Note: This story was updated Feb. 7, 2022 to correctly identify New Mexico Potters and Clay Artists.
LAS CRUCES – Artists are offering a creative way to remember and honor those lost during the COVID-19 pandemic as many traditional rituals have been interrupted.
Kathy Baker, member of the Potters’ Guild of Las Cruces and a retired mental health counselor, explained that conversations began in March 2021 over how the organization could help the community grieve the year of loss. She said it seemed that the pandemic was coming to an end — “wishful thinking” — and a public sculpture seemed appropriate to recognize what everyone had been through the past year and the resilience of the community.
“I have spent most of my career dealing with traumatic loss,” Baker said. “It's really important to recognize and to acknowledge loss. And because of the social isolation and the fear and anxiety people had, our normal rituals of doing that were disrupted.”
The project served as a “signature” event for the guild’s 40th anniversary in 2021.
Mesilla artist Josh Switzer was approached to create a metal tree that was installed in the courtyard at the Agave Artist Cooperative at 2250 Calle de San Albino in Mesilla. With the tree in place, potters began creating wings out of clay to hang on the tree's limbs.

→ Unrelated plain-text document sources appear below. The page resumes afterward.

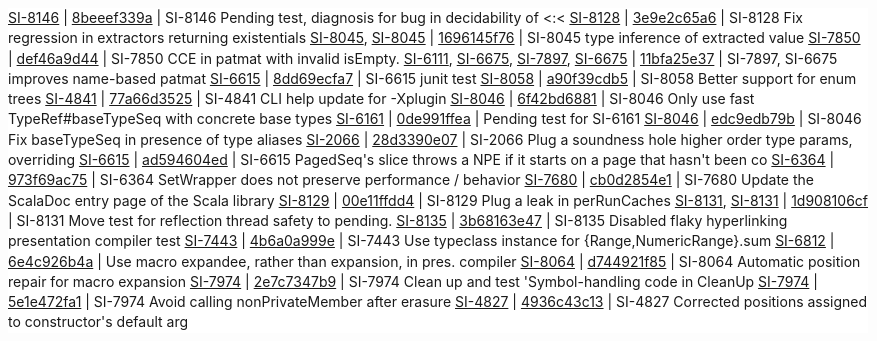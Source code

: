 [SI-8146](https://issues.scala-lang.org/browse/SI-8146) | [8beeef339a](https://github.com/scala/scala/commit/8beeef339a) | <notextile>SI-8146 Pending test, diagnosis for bug in decidability of &lt;:&lt;</notextile>
[SI-8128](https://issues.scala-lang.org/browse/SI-8128) | [3e9e2c65a6](https://github.com/scala/scala/commit/3e9e2c65a6) | <notextile>SI-8128 Fix regression in extractors returning existentials</notextile>
[SI-8045](https://issues.scala-lang.org/browse/SI-8045), [SI-8045](https://issues.scala-lang.org/browse/SI-8045) | [1696145f76](https://github.com/scala/scala/commit/1696145f76) | <notextile>SI-8045 type inference of extracted value</notextile>
[SI-7850](https://issues.scala-lang.org/browse/SI-7850) | [def46a9d44](https://github.com/scala/scala/commit/def46a9d44) | <notextile>SI-7850 CCE in patmat with invalid isEmpty.</notextile>
[SI-6111](https://issues.scala-lang.org/browse/SI-6111), [SI-6675](https://issues.scala-lang.org/browse/SI-6675), [SI-7897](https://issues.scala-lang.org/browse/SI-7897), [SI-6675](https://issues.scala-lang.org/browse/SI-6675) | [11bfa25e37](https://github.com/scala/scala/commit/11bfa25e37) | <notextile>SI-7897, SI-6675 improves name-based patmat</notextile>
[SI-6615](https://issues.scala-lang.org/browse/SI-6615) | [8dd69ecfa7](https://github.com/scala/scala/commit/8dd69ecfa7) | <notextile>SI-6615 junit test</notextile>
[SI-8058](https://issues.scala-lang.org/browse/SI-8058) | [a90f39cdb5](https://github.com/scala/scala/commit/a90f39cdb5) | <notextile>SI-8058 Better support for enum trees</notextile>
[SI-4841](https://issues.scala-lang.org/browse/SI-4841) | [77a66d3525](https://github.com/scala/scala/commit/77a66d3525) | <notextile>SI-4841 CLI help update for -Xplugin</notextile>
[SI-8046](https://issues.scala-lang.org/browse/SI-8046) | [6f42bd6881](https://github.com/scala/scala/commit/6f42bd6881) | <notextile>SI-8046 Only use fast TypeRef#baseTypeSeq with concrete base types</notextile>
[SI-6161](https://issues.scala-lang.org/browse/SI-6161) | [0de991ffea](https://github.com/scala/scala/commit/0de991ffea) | <notextile>Pending test for SI-6161</notextile>
[SI-8046](https://issues.scala-lang.org/browse/SI-8046) | [edc9edb79b](https://github.com/scala/scala/commit/edc9edb79b) | <notextile>SI-8046 Fix baseTypeSeq in presence of type aliases</notextile>
[SI-2066](https://issues.scala-lang.org/browse/SI-2066) | [28d3390e07](https://github.com/scala/scala/commit/28d3390e07) | <notextile>SI-2066 Plug a soundness hole higher order type params, overriding</notextile>
[SI-6615](https://issues.scala-lang.org/browse/SI-6615) | [ad594604ed](https://github.com/scala/scala/commit/ad594604ed) | <notextile>SI-6615 PagedSeq's slice throws a NPE if it starts on a page that hasn't been co</notextile>
[SI-6364](https://issues.scala-lang.org/browse/SI-6364) | [973f69ac75](https://github.com/scala/scala/commit/973f69ac75) | <notextile>SI-6364 SetWrapper does not preserve performance / behavior</notextile>
[SI-7680](https://issues.scala-lang.org/browse/SI-7680) | [cb0d2854e1](https://github.com/scala/scala/commit/cb0d2854e1) | <notextile>SI-7680 Update the ScalaDoc entry page of the Scala library</notextile>
[SI-8129](https://issues.scala-lang.org/browse/SI-8129) | [00e11ffdd4](https://github.com/scala/scala/commit/00e11ffdd4) | <notextile>SI-8129 Plug a leak in perRunCaches</notextile>
[SI-8131](https://issues.scala-lang.org/browse/SI-8131), [SI-8131](https://issues.scala-lang.org/browse/SI-8131) | [1d908106cf](https://github.com/scala/scala/commit/1d908106cf) | <notextile>SI-8131 Move test for reflection thread safety to pending.</notextile>
[SI-8135](https://issues.scala-lang.org/browse/SI-8135) | [3b68163e47](https://github.com/scala/scala/commit/3b68163e47) | <notextile>SI-8135 Disabled flaky hyperlinking presentation compiler test</notextile>
[SI-7443](https://issues.scala-lang.org/browse/SI-7443) | [4b6a0a999e](https://github.com/scala/scala/commit/4b6a0a999e) | <notextile>SI-7443 Use typeclass instance for {Range,NumericRange}.sum</notextile>
[SI-6812](https://issues.scala-lang.org/browse/SI-6812) | [6e4c926b4a](https://github.com/scala/scala/commit/6e4c926b4a) | <notextile>Use macro expandee, rather than expansion, in pres. compiler</notextile>
[SI-8064](https://issues.scala-lang.org/browse/SI-8064) | [d744921f85](https://github.com/scala/scala/commit/d744921f85) | <notextile>SI-8064 Automatic position repair for macro expansion</notextile>
[SI-7974](https://issues.scala-lang.org/browse/SI-7974) | [2e7c7347b9](https://github.com/scala/scala/commit/2e7c7347b9) | <notextile>SI-7974 Clean up and test 'Symbol-handling code in CleanUp</notextile>
[SI-7974](https://issues.scala-lang.org/browse/SI-7974) | [5e1e472fa1](https://github.com/scala/scala/commit/5e1e472fa1) | <notextile>SI-7974 Avoid calling nonPrivateMember after erasure</notextile>
[SI-4827](https://issues.scala-lang.org/browse/SI-4827) | [4936c43c13](https://github.com/scala/scala/commit/4936c43c13) | <notextile>SI-4827 Corrected positions assigned to constructor's default arg</notextile>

The Healing Wings project was officially dedicated in August with local healthcare and government representatives as well as members of Tortugas Pueblo in attendance. Tortugas has been hit especially hard by the pandemic.
The idea is to invite people in the community to paint the wings and come together in their shared experiences. Wings and supplies are provided free to anyone who needs an artistic outlet. Artists fire the wings a second time before they are hung on the tree sculpture.
Baker said about 20 wings are on the tree so far, but there are another roughly 35 that will soon find their place on the tree.
Another part of the project is a sculpture that includes metal boxes, which is located near the tree sculpture. People are welcome to write on a piece of paper about their experiences or their grief and drop the paper into one of the boxes. Half of the boxes are locked and are the ones most people use.
Baker said the plan is to burn the notes once the boxes are full — a symbolic gesture of letting go.
Plans are in the works to make tiles honoring the donors and partners of the project. These tiles will eventually connect the two sculptures.
The project has been funded and supplied by local artists, donors and a $1,000 grant from New Mexico Potters and Clay Artists. The Bill Armstrong Grant is distributed annually in support of a ceramic art or education program.
Baker said because COVID-19 case numbers have gone up with the delta and omicron variants, the group has had to cancel wing-painting dates. They have instead scheduled smaller groups and have gone to nursing homes and other facilities to meet people interested in taking part.